Melihat berbagai kelemahan Apple Glasses tahun ini, kami menyarankan Anda untuk mempertimbangkan hal-hal berikut sebelum melakukan pembelian:

  • Tunggu Generasi Kedua: Sejarah Apple (seperti iPhone asli dan Apple Watch seri pertama) menunjukkan bahwa generasi kedua atau ketiga biasanya akan memperbaiki sebagian besar masalah desain dan fungsionalitas.
  • Uji Coba di Apple Store: Jangan pernah membeli perangkat ini tanpa melakukan demo secara langsung. Pastikan wajah Anda cocok dengan ‘Light Seal’ yang disediakan agar tidak ada kebocoran cahaya.
  • Pertimbangkan Kegunaan: Jika Anda bukan seorang pengembang atau profesional kreatif yang membutuhkan ruang kerja virtual tambahan, mungkin Anda belum membutuhkan perangkat ini sekarang.

Untuk membantu Anda mengevaluasi kebutuhan Anda, Anda bisa mengunduh daftar periksa (checklist) spesifikasi minimum untuk ruang kerja virtual di bawah ini:

Download Panduan Pembelian Apple Vision Pro (PDF)

Kesimpulan dan Kata Akhir

Apple Vision Pro adalah sebuah mahakarya teknik yang menunjukkan masa depan komputasi spasial, namun ia jauh dari sempurna. Berbagai kelemahan Apple Glasses tahun ini, mulai dari harganya yang sangat mahal, bobot yang memberatkan leher, hingga ketergantungan pada baterai eksternal, menjadikannya produk yang sulit direkomendasikan untuk pengguna umum saat ini.

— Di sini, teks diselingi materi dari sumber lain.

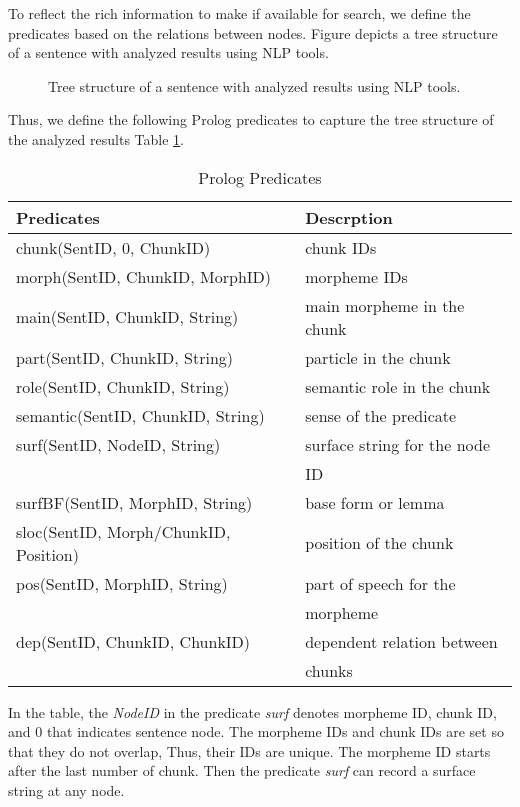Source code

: \documentclass[conference]{IEEEtran}
\begin{document}
To reflect the rich information to make if available for search, we define the predicates
based on the relations between nodes. Figure \label{fig:tree} depicts a tree structure of
a sentence with analyzed results using NLP tools. 

\begin{figure}[htbp]
\caption{Tree structure of a sentence with analyzed results using NLP tools.} 
\label{fig:tree}
\end{figure}

Thus, we define the following Prolog predicates to capture the tree structure of
the analyzed results Table \ref{tbl:predicates}. 

\begin{table}[htbp]
\caption{Prolog Predicates}
\begin{center}
  \begin{tabular}{|l|l|}\hline
      Predicates &  Descrption \\\hline
      chunk(SentID, 0, ChunkID) & chunk IDs  \\
      morph(SentID, ChunkID, MorphID) & morpheme IDs \\  
      main(SentID, ChunkID, String) & main morpheme in the chunk\\
      part(SentID, ChunkID, String) & particle in the chunk \\
      role(SentID, ChunkID, String) & semantic role in the chunk \\
      semantic(SentID, ChunkID, String) & sense of the predicate \\
      surf(SentID, NodeID, String) & surface string for the node\\
                       & ID \\
      surfBF(SentID, MorphID, String) & base form or lemma \\
      sloc(SentID, Morph/ChunkID, Position) & position of the chunk\\
      pos(SentID, MorphID, String) & part of speech for the \\
                                   &  morpheme\\
      dep(SentID, ChunkID, ChunkID) & dependent relation between \\
                        & chunks\\\hline
\end{tabular}
\label{tbl:predicates}
\end{center}
\end{table}
In the table, the {\it NodeID} in the predicate {\it surf} denotes
morpheme ID, chunk ID, and 0 that indicates sentence node.
The morpheme IDs and chunk IDs are set so that they do not overlap,
Thus, their IDs are unique. The morpheme ID starts after the last number
of chunk. Then the predicate {\it surf} can
record a surface string at any node.
\end{document}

Bagi Anda yang memprioritaskan kenyamanan dan nilai ekonomis, mungkin ada baiknya untuk tetap menggunakan perangkat yang ada atau menunggu hingga teknologi ini menyusut ke ukuran kacamata biasa yang lebih ringan dan terjangkau di masa depan. Namun, jika Anda ingin merasakan masa depan hari ini dan tidak keberatan dengan segala kekurangannya, Vision Pro tetap menjadi standar emas dalam hal kejernihan layar dan kemudahan navigasi berbasis mata dan tangan.

Key Takeaways:

  • Investasi awal yang sangat tinggi ($3.499+).
  • Ergonomi masih perlu perbaikan karena beratnya perangkat.
  • Dukungan aplikasi native dari pihak ketiga masih sangat minim.
  • Daya tahan baterai terbatas hanya untuk 2 jam penggunaan.